Desde o início do seu mandato, o presidente da República costuma atender a simpatizantes políticos e a jornalistas nos momentos de sua entrada e saída no Palácio da Alvorada. Militantes e profissionais da imprensa têm sua entrada monitorada pelo Gabinete de Segurança Institucional e ficam separados uns dos outros e da comitiva presidencial por grades, sendo tal espaço popularmente conhecido como “cercadinho” do Planalto.

A relação entre presidente da República e imprensa nunca foi amistosa. Por sua iniciativa, assinaturas de jornais em unidades do governo federal foram canceladas [1], a renovação de concessão de emissora considerada inimiga sempre é questionada [2], além de sempre haver referências a uma perseguição midiática, desde as primeiras entrevistas após a eleição [3].

A publicação de notícias que desagradam ao chefe do Poder Executivo sempre resultam em desentendimentos entre este, militantes que o apoiam e os jornalistas que fazem a cobertura na entrada do palácio. Tais divergências já levaram ao proferimento de expressões como “cala a boca” [4], “imprensa lixo” [5] e “no dia que vocês tiverem compromisso com a verdade, eu falo com vocês de novo” [6] pelo presidente e seus seguidores, além de responder a perguntas com gestos indecorosos [7]. Até um humorista que faz imitações do chefe do Executivo federal foi levado ao local para responder às perguntas dos jornalistas, que recusaram a investida [8].

Em face das agressões perpetradas aos profissionais, diversos veículos de comunicação retiraram os trabalhadores daquele local [9], condicionando o retorno a garantias mínimas de segurança, de responsabilidade do Gabinete de Segurança Institucional, vinculado à Presidência da República.

Tais atos, praticados pelo presidente da República e por seus apoiadores, podem configurar assédio moral no âmbito do Direito do Trabalho?
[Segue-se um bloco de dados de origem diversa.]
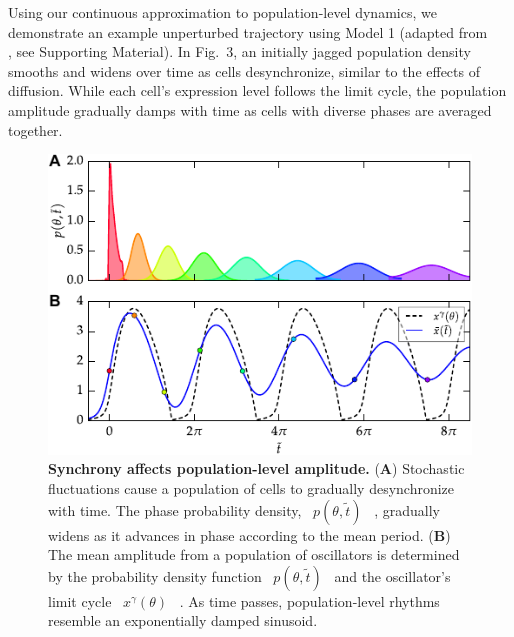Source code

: \documentclass[11pt, letterpaper]{article}
\providecommand{\DIFadd}[1]{{\protect\color{blue}#1}} %
\providecommand{\DIFaddbegin}{} %
\providecommand{\DIFaddend}{} %
\providecommand{\DIFaddFL}[1]{\DIFadd{#1}} %
\providecommand{\DIFaddbeginFL}{} %
\providecommand{\DIFaddendFL}{} %
\begin{document}
\DIFadd{Using our continuous approximation to }\DIFaddend population-level \DIFaddbegin \DIFadd{dynamics, we demonstrate an example unperturbed trajectory using Model 1 (adapted from \mbox{%
\cite{Novak2008}
}%
, see Supporting Material).
In Fig.~3, an initially jagged population density smooths and widens over time as cells desynchronize, similar to }\DIFaddend the effects of \DIFaddbegin \DIFadd{diffusion.
While each cell's expression level follows the limit cycle, the population amplitude gradually damps with time as cells with diverse phases are averaged together}\DIFaddend .


\begin{figure}[tbp]
  \begin{center}
    \DIFaddbeginFL \includegraphics[width=.75\textwidth]{figures/figure_3.pdf}
    \DIFaddendFL \caption{
{\bfseries \DIFaddbeginFL \DIFaddFL{Synchrony affects population-level }\DIFaddendFL amplitude.\DIFaddbeginFL }
\DIFaddendFL ({\bfseries A}) \DIFaddbeginFL \DIFaddFL{Stochastic fluctuations cause a }\DIFaddendFL population \DIFaddbeginFL \DIFaddFL{of cells }\DIFaddendFL to \DIFaddbeginFL \DIFaddFL{gradually desynchronize with time}\DIFaddendFL .
The \DIFaddbeginFL \DIFaddFL{phase probability density}\DIFaddendFL , \DIFaddbeginFL \DIFaddFL{\mbox{%
$p(\theta, \tilde{t})$
}%
}\DIFaddendFL , \DIFaddbeginFL \DIFaddFL{gradually widens as it advances in phase according }\DIFaddendFL to the \DIFaddbeginFL \DIFaddFL{mean period}\DIFaddendFL .
({\bfseries B}) \DIFaddbeginFL \DIFaddFL{The mean }\DIFaddendFL amplitude from a \DIFaddbeginFL \DIFaddFL{population of oscillators is determined by the probability density function \mbox{%
$p(\theta, \tilde{t})$
}%
and the oscillator's }\DIFaddendFL limit cycle \DIFaddbeginFL \DIFaddFL{\mbox{%
$x^\gamma(\theta)$
}%
}\DIFaddendFL .
\DIFaddbeginFL \DIFaddFL{As }\DIFaddendFL time \DIFaddbeginFL \DIFaddFL{passes, population-level rhythms resemble an exponentially damped sinusoid}\DIFaddendFL .}
  \end{center}
\end{figure}
\end{document}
Antes de responder a tal pergunta, apresenta-se o conceito de assédio moral feito por Maurício Godinho Delgado como sendo a “conduta reiterada seguida pelo sujeito ativo no sentido de desgastar o equilíbrio emocional do sujeito passivo, por meio de atos, palavras, gestos e silêncios significativos que visem ao enfraquecimento e diminuição da autoestima da vítima ou a outra forma de tensão ou desequilíbrio emocionais graves” [10].

As ações trabalhistas que tratam de assédio moral levam à condenação dos empregadores, caso haja demonstração da existência dos pressupostos da responsabilidade civil, quais sejam: a conduta comissiva ou omissiva do ofensor; o dano material ou imaterial; o nexo de causalidade; a culpa ou dolo, estes últimos nos casos em que não se trate de responsabilidade objetiva do empregador.

A Convenção 190 da OIT [11], que trata do assédio no mundo do trabalho, muda alguns conceitos que estavam consolidados na jurisprudência trabalhista. Em seu artigo 1°, define violência e assédio no mundo do trabalho como sendo uma gama de comportamentos e práticas inaceitáveis, ameaças ou apenas uma ocorrência única, que vise ou resulte em danos físicos, psicológicos ou sexuais. Não existe, portanto, a necessidade de reiteração da conduta ilícita, sendo configurado o assédio em apenas um único ato ilegítimo.

O artigo 2° da convenção define que a norma não protege apenas os trabalhadores investidos em uma relação de emprego, mas todos aqueles que militam no mundo do trabalho, independentemente da sua condição contratual, incluindo pessoas em treinamento, estagiários, aprendizes, ex-empregados, candidatos a emprego e os próprios empregadores.

O artigo 3° dispõe que o trabalhador pode ser vítima de assédio não apenas no local de trabalho físico tradicional, mas também em eventos relacionados ao trabalho e em espaços públicos, além de abranger todas as condutas que configurem assédio e todas as pessoas que tenham relação com tais atos (artigo 4°).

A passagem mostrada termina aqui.